Collect the best possible training data for a text classification model
with the model in the loop. Based on your annotations, Prodigy will decide
which questions to ask next.
"""
blocks = [
{"view_id": "text_input", "field_rows": 3, "field_label": "Explain your decision"}
]
# Load the stream from a JSONL file and return a generator that yields a
# dictionary for each example in the data.
stream = JSONL(source)
# Load the spaCy model
nlp = spacy.load(spacy_model)
# Initialize Prodigy's text classifier model, which outputs
# (score, example) tuples
model = TextClassifier(nlp, label, pipe_name="textcat")
if patterns is None:
# No patterns are used, so just use the model to suggest examples
# and only use the model's update method as the update callback
predict = model
update = model.update
else:
# Initialize the pattern matcher and load in the JSONL patterns.
# Set the matcher to not label the highlighted spans, only the text.
matcher = PatternMatcher(
nlp,
prior_correct=5.0,
prior_incorrect=5.0,
label_span=False,
label_task=True,
)
matcher = matcher.from_disk(patterns)
# Combine the NER model and the matcher and interleave their
# suggestions and update both at the same time
predict, update = combine_models(model, matcher)
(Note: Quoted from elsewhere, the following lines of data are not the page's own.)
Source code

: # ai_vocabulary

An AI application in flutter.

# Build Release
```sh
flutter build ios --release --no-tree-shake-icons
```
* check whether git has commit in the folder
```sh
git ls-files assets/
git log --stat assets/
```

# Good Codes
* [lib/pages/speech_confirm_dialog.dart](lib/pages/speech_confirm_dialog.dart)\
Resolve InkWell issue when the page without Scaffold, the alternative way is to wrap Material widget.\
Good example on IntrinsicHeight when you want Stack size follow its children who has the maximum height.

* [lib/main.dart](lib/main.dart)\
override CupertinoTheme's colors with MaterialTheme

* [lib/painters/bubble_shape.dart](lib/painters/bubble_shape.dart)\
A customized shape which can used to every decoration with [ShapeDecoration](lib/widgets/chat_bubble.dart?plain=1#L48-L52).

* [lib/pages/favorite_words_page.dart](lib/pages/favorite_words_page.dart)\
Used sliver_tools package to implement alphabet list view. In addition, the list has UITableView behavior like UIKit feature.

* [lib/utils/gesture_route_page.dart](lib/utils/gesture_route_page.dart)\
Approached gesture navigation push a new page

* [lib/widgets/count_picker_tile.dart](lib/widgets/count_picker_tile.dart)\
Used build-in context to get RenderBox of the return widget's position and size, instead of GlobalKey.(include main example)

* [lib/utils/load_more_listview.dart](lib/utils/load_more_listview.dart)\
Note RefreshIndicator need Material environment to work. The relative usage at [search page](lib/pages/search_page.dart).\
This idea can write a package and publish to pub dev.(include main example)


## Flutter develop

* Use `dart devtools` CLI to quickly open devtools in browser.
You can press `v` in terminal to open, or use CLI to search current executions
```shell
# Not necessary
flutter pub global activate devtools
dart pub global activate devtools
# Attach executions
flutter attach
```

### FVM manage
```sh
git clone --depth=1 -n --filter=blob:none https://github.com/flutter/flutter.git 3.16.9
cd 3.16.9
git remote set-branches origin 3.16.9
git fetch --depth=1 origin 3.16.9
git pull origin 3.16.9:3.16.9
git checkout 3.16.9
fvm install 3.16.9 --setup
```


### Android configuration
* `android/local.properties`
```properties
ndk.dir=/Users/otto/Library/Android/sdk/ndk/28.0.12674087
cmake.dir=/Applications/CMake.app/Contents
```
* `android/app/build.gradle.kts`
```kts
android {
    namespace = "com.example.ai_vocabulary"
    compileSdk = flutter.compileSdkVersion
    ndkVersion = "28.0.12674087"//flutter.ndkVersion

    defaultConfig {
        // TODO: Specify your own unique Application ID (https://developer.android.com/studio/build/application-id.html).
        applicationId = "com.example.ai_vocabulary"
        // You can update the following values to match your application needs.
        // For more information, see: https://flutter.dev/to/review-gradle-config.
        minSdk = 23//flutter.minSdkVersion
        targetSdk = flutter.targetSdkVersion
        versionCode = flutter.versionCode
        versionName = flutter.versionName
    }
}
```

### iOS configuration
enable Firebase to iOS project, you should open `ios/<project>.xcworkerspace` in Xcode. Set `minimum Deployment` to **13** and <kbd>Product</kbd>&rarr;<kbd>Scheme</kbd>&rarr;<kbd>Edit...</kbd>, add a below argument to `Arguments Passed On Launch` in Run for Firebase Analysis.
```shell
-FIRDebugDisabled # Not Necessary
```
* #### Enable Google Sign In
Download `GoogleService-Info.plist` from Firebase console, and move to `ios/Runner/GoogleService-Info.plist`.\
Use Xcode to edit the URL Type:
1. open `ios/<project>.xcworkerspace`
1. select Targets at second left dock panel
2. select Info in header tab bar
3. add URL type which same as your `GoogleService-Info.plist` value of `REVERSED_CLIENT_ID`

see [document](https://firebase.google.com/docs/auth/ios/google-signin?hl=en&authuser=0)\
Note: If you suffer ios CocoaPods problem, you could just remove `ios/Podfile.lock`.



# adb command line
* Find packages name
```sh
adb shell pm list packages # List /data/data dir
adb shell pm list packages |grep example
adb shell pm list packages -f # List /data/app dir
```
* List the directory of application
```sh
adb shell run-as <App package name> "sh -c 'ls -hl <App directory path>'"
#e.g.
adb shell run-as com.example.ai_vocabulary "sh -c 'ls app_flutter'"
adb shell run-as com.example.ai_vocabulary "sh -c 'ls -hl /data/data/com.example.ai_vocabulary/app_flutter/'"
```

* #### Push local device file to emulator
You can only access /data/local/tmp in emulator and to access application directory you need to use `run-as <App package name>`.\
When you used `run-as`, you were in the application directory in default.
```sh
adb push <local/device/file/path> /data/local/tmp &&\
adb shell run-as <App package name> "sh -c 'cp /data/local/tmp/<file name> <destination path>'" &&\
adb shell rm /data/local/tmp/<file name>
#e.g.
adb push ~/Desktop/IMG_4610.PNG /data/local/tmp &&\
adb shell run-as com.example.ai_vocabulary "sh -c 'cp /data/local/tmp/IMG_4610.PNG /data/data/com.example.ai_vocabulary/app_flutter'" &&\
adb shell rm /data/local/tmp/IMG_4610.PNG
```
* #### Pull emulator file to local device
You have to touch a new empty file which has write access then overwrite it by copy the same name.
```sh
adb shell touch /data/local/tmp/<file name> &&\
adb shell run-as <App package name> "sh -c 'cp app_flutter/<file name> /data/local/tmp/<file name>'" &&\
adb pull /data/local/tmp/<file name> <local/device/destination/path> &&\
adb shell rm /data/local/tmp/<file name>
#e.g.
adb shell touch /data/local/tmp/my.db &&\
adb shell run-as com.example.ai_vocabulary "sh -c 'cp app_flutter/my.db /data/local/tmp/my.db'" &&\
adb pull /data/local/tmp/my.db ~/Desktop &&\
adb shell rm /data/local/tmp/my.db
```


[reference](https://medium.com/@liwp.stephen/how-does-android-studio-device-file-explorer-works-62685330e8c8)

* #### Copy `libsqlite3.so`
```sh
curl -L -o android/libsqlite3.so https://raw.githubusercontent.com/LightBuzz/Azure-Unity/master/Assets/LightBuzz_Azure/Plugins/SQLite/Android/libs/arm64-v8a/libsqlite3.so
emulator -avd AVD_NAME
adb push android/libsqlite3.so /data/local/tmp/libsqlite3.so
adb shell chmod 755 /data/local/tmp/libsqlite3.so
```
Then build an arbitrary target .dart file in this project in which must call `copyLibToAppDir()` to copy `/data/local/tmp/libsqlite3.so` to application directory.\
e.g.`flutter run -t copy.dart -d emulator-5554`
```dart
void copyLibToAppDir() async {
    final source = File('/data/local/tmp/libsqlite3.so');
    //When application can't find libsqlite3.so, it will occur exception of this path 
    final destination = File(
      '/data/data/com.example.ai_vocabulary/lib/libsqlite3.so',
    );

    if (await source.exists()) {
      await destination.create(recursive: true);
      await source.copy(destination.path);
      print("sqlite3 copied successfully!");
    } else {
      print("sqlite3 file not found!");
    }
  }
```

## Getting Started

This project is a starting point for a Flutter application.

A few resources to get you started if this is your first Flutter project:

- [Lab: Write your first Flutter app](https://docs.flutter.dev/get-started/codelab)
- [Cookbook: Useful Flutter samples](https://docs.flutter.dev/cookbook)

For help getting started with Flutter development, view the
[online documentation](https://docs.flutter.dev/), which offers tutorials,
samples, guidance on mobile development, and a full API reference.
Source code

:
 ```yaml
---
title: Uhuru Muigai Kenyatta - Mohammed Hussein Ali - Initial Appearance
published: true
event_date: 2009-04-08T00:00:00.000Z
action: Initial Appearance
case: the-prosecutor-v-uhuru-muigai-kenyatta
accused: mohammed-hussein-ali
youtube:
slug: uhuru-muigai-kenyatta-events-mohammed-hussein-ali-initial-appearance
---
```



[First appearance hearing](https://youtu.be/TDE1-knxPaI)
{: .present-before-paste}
# Use the prefer_uncertain sorter to focus on suggestions that the model
# is most uncertain about (i.e. with a score closest to 0.5). The model
# yields (score, example) tuples and the sorter yields just the example
stream = prefer_uncertain(predict(stream))
return {
"view_id": "classification", # Annotation interface to use
"dataset": dataset, # Name of dataset to save annotations
"stream": stream, # Incoming stream of examples
"update": update, # Update callback, called with batch of answers
"exclude": exclude, # List of dataset names to exclude
"config": {"lang": nlp.lang, "blocks": blocks}, # Additional config settings, mostly for app UI
}
but when I try to run:
python -m prodigy textcat.teach.BOX news_groups blank:en newsgroups_space.txt --label NODULE --patterns nodule_patterns.jsonl -F text_cat_with_box.py
I get:
File "text_cat_with_box.py", line 48, in textcat_teach
model = TextClassifier(nlp, label, pipe_name="textcat")
File "cython_src\prodigy\models\textcat.pyx", line 90, in prodigy.models.textcat.TextClassifier.__init__
File "cython_src\prodigy\models\textcat.pyx", line 23, in prodigy.models.textcat.infer_exclusive
ValueError: Can't infer exclusive vs. non-exclusive categories from 'textcat': not in the pipeline. Available: []
How would I add a simple text box where the annotator can give a reason to their choice for this recipe? I also tried just pasting the code directly and running it and it gives the same error. Any ideas what could be happening here?